In 2018–19, Patton averaged 6.4 rebounds per game (9th in the Big Sky), 1.6 blocks per game (3rd), and had 51 blocks (3rd), 99 fouls (7th), a .609 2-point field goal percentage (3rd). On November 26, 2019, Patton was named the Big Sky Conference Ready Nutrition Player of the Week. In 2019–20, he had 1.9 blocks per game (2nd), and 57 blocks (again leading the Big Sky), and 108 fouls. In both 2018–19 and 2019–20, Patton was named third-team All-Big Sky. His 391 career fouls are tops in the Big Sky, and his 199 career blocks are 4th.

==Professional career==
In February 2021, Patton moved to Ukraine to play out the 2020–21 season with BIPA Odesa of the Higher League. He helped the team win the championship. In 24 games, he averaged 16.7 points, 8.5 rebounds, 2.0 assists, 1.3 steals and 2.1 blocks per game.

For the 2021–22 season, Patton joined Sporting CP of the Liga Portuguesa de Basquetebol (LPB). They won the Portuguese Super Cup at the start of the season and then the Portuguese Cup and Portuguese League Cup during the season. In 30 LPB games, he averaged 8.4 points, 4.7 rebounds and 1.2 blocks per game. He also averaged 11.6 points, 5.9 rebounds and 1.1 assists in 14 FIBA Europe Cup games.

In August 2022, Patton signed with Hapoel Gilboa Galil of the Israeli Basketball Premier League. He left Gilboa Galil in November after five games, and in December he returned to Sporting CP for the rest of the 2022–23 LPB season. He helped the team win back-to-back League Cups and helped the team reach the LPB finals, where they lost 3–1 to Benfica. In 30 LPB games, he averaged 9.5 points and 6.0 rebounds per game.

For the 2023–24 season, Patton joined Bornova Belediyespor of the Turkish Basketball First League. In 29 games, he averaged 13.1 points, 7.6 rebounds, 1.4 assists, 1.2 steals and 1.1 blocks per game. In April 2024, he joined AEK Larnaca of the Cypriot Basketball League. In 11 games to complete the season, he averaged 10.3 points and 5.5 rebounds per game.

On August 11, 2024, Patton signed with Górnik Wałbrzych of the Polish Basketball League. In 34 games during the 2024–25 season, he averaged 7.6 points and 4.5 rebounds per game.

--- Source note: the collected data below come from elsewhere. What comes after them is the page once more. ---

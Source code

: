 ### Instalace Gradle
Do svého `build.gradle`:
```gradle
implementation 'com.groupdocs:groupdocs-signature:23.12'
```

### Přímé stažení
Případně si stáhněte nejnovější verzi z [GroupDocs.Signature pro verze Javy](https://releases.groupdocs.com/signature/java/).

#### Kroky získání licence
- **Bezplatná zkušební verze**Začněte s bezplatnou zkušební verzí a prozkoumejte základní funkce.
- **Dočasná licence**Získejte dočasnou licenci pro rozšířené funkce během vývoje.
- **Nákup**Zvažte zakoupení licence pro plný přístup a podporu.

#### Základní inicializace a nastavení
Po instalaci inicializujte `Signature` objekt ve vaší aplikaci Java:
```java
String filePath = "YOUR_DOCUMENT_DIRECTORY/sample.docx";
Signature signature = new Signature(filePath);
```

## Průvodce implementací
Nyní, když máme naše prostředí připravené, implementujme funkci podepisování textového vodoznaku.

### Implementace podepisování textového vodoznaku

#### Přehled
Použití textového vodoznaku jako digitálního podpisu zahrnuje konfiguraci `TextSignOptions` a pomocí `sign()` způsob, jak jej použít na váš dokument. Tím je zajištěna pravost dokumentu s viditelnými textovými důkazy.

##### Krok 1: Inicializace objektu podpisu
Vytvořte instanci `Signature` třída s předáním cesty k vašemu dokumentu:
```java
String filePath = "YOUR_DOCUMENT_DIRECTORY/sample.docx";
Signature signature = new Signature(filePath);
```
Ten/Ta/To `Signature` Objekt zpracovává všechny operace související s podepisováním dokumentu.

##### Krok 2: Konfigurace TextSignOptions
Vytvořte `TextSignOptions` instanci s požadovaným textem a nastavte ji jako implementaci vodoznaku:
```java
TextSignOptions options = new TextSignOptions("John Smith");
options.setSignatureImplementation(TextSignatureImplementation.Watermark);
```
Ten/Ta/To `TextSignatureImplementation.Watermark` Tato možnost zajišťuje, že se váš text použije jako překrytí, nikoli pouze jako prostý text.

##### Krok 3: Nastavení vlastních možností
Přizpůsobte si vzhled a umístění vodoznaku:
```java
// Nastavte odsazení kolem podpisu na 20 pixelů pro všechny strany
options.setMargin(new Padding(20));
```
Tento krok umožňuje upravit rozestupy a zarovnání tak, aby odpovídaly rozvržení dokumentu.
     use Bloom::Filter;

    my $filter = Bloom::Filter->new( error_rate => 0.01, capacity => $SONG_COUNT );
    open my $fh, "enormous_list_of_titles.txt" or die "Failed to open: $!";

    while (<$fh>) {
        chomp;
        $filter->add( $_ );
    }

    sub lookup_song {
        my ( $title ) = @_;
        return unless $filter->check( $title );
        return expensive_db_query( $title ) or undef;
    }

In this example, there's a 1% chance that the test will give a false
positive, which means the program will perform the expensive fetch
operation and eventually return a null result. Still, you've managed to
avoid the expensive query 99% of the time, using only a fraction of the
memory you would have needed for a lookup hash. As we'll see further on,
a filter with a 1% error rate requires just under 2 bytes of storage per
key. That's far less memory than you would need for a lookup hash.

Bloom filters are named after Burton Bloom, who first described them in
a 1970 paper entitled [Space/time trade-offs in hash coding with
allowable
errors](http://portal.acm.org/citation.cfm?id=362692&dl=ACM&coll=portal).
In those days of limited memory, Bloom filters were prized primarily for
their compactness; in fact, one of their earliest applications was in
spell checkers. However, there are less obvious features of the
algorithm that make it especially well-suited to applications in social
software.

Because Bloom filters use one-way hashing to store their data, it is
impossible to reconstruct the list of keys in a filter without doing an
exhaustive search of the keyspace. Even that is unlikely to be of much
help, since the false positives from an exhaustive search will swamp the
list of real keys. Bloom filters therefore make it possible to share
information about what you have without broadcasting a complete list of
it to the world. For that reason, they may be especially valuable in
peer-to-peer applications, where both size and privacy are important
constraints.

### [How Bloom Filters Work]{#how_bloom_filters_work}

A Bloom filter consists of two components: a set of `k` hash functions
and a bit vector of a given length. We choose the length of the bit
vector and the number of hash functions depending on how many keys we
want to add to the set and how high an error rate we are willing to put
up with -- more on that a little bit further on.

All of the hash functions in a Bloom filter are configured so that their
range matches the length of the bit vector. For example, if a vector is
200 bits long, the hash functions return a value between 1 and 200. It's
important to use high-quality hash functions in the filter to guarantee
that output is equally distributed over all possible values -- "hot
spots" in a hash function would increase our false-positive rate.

In January 2026, Patton joined Soproni KC of the Hungarian League. In 15 games to finish the 2025–26 season, he averaged 18.9 points, 7.3 rebounds, 1.4 assists and 1.2 steals per game.

In July 2026, Patton signed with Falco KC Szombathely for the 2026–27 Hungarian League season.

==Personal life==
Patton is the son of Gary and Elene Patton. His brother, Jerrod, played a season of college basketball for Fresno State in 2014–15.